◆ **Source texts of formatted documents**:
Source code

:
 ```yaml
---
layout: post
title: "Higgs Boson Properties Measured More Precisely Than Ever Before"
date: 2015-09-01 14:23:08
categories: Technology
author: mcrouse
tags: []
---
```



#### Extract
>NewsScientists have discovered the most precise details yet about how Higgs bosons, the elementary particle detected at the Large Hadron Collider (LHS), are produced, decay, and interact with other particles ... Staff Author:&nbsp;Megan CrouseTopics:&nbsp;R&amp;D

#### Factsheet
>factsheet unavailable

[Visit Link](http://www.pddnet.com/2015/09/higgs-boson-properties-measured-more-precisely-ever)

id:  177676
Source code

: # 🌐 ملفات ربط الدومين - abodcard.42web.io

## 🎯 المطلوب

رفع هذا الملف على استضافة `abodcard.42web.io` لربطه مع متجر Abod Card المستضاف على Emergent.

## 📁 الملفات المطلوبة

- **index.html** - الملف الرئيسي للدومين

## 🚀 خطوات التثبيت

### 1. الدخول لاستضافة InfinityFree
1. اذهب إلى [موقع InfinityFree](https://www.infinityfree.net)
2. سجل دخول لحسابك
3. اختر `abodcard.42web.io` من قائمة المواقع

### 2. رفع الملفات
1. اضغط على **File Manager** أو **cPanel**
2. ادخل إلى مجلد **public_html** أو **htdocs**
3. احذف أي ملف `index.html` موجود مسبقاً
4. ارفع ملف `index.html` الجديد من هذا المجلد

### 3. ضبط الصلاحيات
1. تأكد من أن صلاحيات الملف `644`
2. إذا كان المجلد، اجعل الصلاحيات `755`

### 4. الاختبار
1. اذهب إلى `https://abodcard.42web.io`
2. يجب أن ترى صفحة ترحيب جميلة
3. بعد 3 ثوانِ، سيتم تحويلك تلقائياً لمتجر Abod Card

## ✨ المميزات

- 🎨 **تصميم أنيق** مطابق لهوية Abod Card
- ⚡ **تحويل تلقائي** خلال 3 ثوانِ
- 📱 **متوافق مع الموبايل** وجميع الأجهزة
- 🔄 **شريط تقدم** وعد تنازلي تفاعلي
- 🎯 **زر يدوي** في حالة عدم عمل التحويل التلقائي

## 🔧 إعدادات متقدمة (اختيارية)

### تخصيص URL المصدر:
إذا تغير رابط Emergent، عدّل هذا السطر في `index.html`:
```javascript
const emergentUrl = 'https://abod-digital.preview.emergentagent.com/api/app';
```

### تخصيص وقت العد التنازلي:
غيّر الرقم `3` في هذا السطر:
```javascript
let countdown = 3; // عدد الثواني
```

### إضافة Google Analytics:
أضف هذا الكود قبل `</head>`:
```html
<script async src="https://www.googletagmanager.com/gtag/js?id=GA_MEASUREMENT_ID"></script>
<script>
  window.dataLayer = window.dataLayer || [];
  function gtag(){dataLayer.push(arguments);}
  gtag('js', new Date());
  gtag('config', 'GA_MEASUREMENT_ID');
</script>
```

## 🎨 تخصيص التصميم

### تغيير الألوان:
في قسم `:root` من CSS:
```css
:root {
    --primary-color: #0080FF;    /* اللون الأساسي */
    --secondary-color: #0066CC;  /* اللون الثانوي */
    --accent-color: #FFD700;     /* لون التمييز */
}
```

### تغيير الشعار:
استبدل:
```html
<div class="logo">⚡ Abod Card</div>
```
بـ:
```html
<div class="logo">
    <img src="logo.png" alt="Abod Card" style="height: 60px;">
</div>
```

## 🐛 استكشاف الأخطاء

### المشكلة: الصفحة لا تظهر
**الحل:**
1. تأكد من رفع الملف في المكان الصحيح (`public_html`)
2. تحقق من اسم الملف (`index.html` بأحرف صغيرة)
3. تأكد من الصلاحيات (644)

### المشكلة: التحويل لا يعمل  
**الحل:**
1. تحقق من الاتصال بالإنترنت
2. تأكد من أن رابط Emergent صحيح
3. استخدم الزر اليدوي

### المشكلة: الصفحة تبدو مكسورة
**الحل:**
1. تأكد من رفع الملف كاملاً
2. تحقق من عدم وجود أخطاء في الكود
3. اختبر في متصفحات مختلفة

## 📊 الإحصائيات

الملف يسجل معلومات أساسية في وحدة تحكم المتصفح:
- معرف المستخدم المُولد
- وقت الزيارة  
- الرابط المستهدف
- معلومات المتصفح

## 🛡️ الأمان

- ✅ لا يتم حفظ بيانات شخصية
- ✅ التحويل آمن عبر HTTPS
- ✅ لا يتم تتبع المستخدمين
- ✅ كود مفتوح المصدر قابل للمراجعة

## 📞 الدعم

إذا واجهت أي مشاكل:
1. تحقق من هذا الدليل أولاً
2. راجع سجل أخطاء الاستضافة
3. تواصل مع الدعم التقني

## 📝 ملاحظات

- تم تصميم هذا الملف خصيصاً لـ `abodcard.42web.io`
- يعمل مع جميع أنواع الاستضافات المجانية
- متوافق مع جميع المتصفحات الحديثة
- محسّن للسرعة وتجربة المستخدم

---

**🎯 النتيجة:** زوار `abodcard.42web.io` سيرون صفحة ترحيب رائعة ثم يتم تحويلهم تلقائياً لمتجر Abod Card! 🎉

◆ **ASSIGNMENT**: After reading the entries above, report the number of lines that include the string "اذهب". Give no other text.

◆ **TASK RESPONSE**: 2